Karya Berbasis Kecerdasan Buatan, Milik Siapa?
Di era kecerdasan buatan (AI), muncul pertanyaan penting mengenai kepemilikan karya yang dihasilkan. Apakah karya yang diciptakan oleh AI bisa memiliki hak cipta dan siapa yang berhak disebut pencipta?
DIREKTORAT Jenderal Kekayaan Intelektual (DJKI) menggelar webinar "Karya Berbasis Kecerdasan Buatan, Milik Siapa?" pada 17 November 2025. Webinar ini membahas tuntas isu hukum dan regulasi hak cipta terkait karya yang berasal dari AI.
Hak Cipta dan Orisinalitas Karya AI
Ari Juliano, praktisi hukum dari Assegaf Hamzah & Partners, menjelaskan bahwa dalam hukum Indonesia, hak cipta mensyaratkan unsur orisinalitas dan kreativitas manusia. AI sendiri tidak memiliki inspirasi atau imajinasi seperti manusia. Oleh sebab itu, karya yang dihasilkan sepenuhnya oleh AI tanpa campur tangan manusia penting tidak memenuhi syarat penciptaan.
Dalam berbagai negara seperti Amerika Serikat, Inggris, Uni Eropa, dan China, karya AI murni juga tidak dapat dilindungi hak cipta kecuali ada kontribusi kreatif manusia yang signifikan.

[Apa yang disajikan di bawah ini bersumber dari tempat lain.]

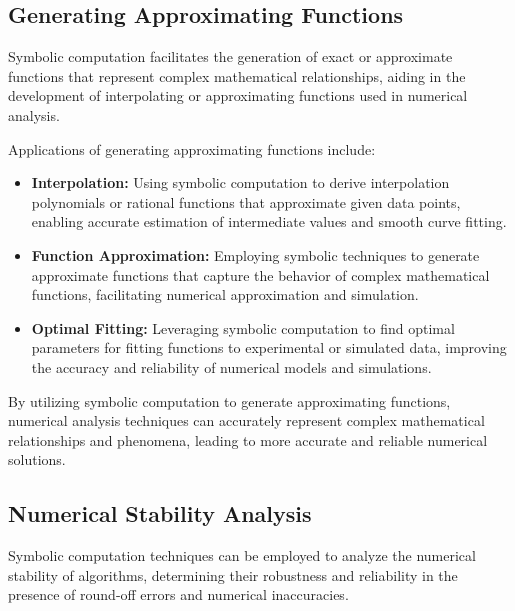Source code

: \subsection{Generating Approximating Functions}

Symbolic computation facilitates the generation of exact or approximate functions that represent complex mathematical relationships, aiding in the development of interpolating or approximating functions used in numerical analysis.

Applications of generating approximating functions include:
%
\begin{itemize}
  \setlength{\itemsep}{0.0em}
  \item \textbf{Interpolation:} Using symbolic computation to derive interpolation polynomials or rational functions that approximate given data points, enabling accurate estimation of intermediate values and smooth curve fitting.
  \item \textbf{Function Approximation:} Employing symbolic techniques to generate approximate functions that capture the behavior of complex mathematical functions, facilitating numerical approximation and simulation.
  \item \textbf{Optimal Fitting:} Leveraging symbolic computation to find optimal parameters for fitting functions to experimental or simulated data, improving the accuracy and reliability of numerical models and simulations.
\end{itemize}
%
By utilizing symbolic computation to generate approximating functions, numerical analysis techniques can accurately represent complex mathematical relationships and phenomena, leading to more accurate and reliable numerical solutions.

\subsection{Numerical Stability Analysis}

Symbolic computation techniques can be employed to analyze the numerical stability of algorithms, determining their robustness and reliability in the presence of round-off errors and numerical inaccuracies.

Contohnya, di China pengadilan mengakui hak cipta karya AI jika ada pengarahan intensif oleh manusia.
Uji 4 Langkah untuk Menentukan Hak Cipta
Ari Juliano memperkenalkan "Uji 4 Langkah" untuk menilai orisinalitas karya berbasis AI, yaitu:
- Apakah manusia membuat rancangan atau prompt untuk AI?

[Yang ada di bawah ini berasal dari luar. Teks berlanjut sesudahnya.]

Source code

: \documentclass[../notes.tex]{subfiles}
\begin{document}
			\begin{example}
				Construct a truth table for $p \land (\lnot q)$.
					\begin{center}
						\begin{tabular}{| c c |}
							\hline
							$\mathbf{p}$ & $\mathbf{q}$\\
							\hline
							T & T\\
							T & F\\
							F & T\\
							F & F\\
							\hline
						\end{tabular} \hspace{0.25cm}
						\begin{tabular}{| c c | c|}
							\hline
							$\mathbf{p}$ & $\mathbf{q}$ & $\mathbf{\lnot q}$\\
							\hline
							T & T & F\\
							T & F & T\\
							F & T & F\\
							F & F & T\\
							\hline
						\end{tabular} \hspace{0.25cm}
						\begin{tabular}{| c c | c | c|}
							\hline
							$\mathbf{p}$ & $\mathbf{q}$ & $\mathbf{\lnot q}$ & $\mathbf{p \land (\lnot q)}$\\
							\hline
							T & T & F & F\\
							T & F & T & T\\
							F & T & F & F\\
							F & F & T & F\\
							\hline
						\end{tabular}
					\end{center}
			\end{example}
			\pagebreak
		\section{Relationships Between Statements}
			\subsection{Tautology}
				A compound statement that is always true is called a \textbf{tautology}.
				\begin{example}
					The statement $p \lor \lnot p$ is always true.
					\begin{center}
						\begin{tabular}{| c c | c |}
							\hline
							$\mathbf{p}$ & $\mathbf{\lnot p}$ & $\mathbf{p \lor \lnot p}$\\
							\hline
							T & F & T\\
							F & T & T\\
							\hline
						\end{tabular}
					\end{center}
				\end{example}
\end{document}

- Apakah manusia melakukan koreksi atau pengeditan pada hasil AI?
- Apakah karya tersebut masuk dalam kategori seni, sastra, atau ilmu pengetahuan?
- Apakah karya menunjukkan sifat khas dan personal dari manusia pembuatnya?
Jika keempat syarat ini terpenuhi, karya dapat dikategorikan sebagai AI-assisted dan berhak atas perlindungan hak cipta.
Posisi Hukum AI dan Manusia sebagai Pencipta
Menurut Achmad Iqbal Taufiq dari DJKI, hukum saat ini hanya mengakui manusia dan badan hukum sebagai subjek pencipta. AI dianggap sebagai objek hukum dan tidak bisa menjadi pencipta. Karya yang sepenuhnya dihasilkan AI tanpa kontribusi manusia otomatis masuk domain publik tanpa perlindungan hak cipta.
Namun, jika ada kontribusi kreatif manusia yang signifikan, seperti melalui prompt kompleks, kurasi, dan pengeditan, manusia tersebut dapat dianggap sebagai pencipta karya tersebut.
Vacuum Norm Regulasi Hak Cipta AI
Regulasi hak cipta di Indonesia belum mengakomodasi dengan jelas teknologi AI generatif. UU Hak Cipta Tahun 2014 belum mengatur status kepemilikan karya AI maupun tanggung jawab hukum jika terjadi pelanggaran. DJKI mendorong agar proses kreatif yang melibatkan manusia didokumentasikan sebagai bukti kontribusi untuk perlindungan hak cipta.
Risiko Pelanggaran Hak Cipta dari Data Latihan AI
Salah satu isu krusial adalah penggunaan data berhak cipta tanpa izin dalam pelatihan model AI. Banyak model menggunakan karya yang terdapat di internet sebagai bahan latihan tanpa izin pemiliknya. Ini berpotensi menciptakan pelanggaran hak penggandaan dan penciptaan karya turunan ilegal.
Pemahaman Masyarakat dan Regulasi ke Depan
Webinar DJKI ini bertujuan meningkatkan pemahaman masyarakat tentang hak cipta di era AI. Diskusi ini penting untuk mendorong regulasi yang responsif terhadap perkembangan teknologi, agar hak pencipta dan keamanan hukum dapat terjaga dengan seimbang di masa depan.
Memahami siapa pemilik karya berbasis AI sangat penting bagi pelaku kreatif dan industri. Dengan kontribusi manusia yang jelas, karya AI dapat mendapatkan perlindungan hukum yang layak. Namun, tanpa kejelasan regulasi, tantangan hukum dan etika masih terbuka lebar di ekosistem karya AI.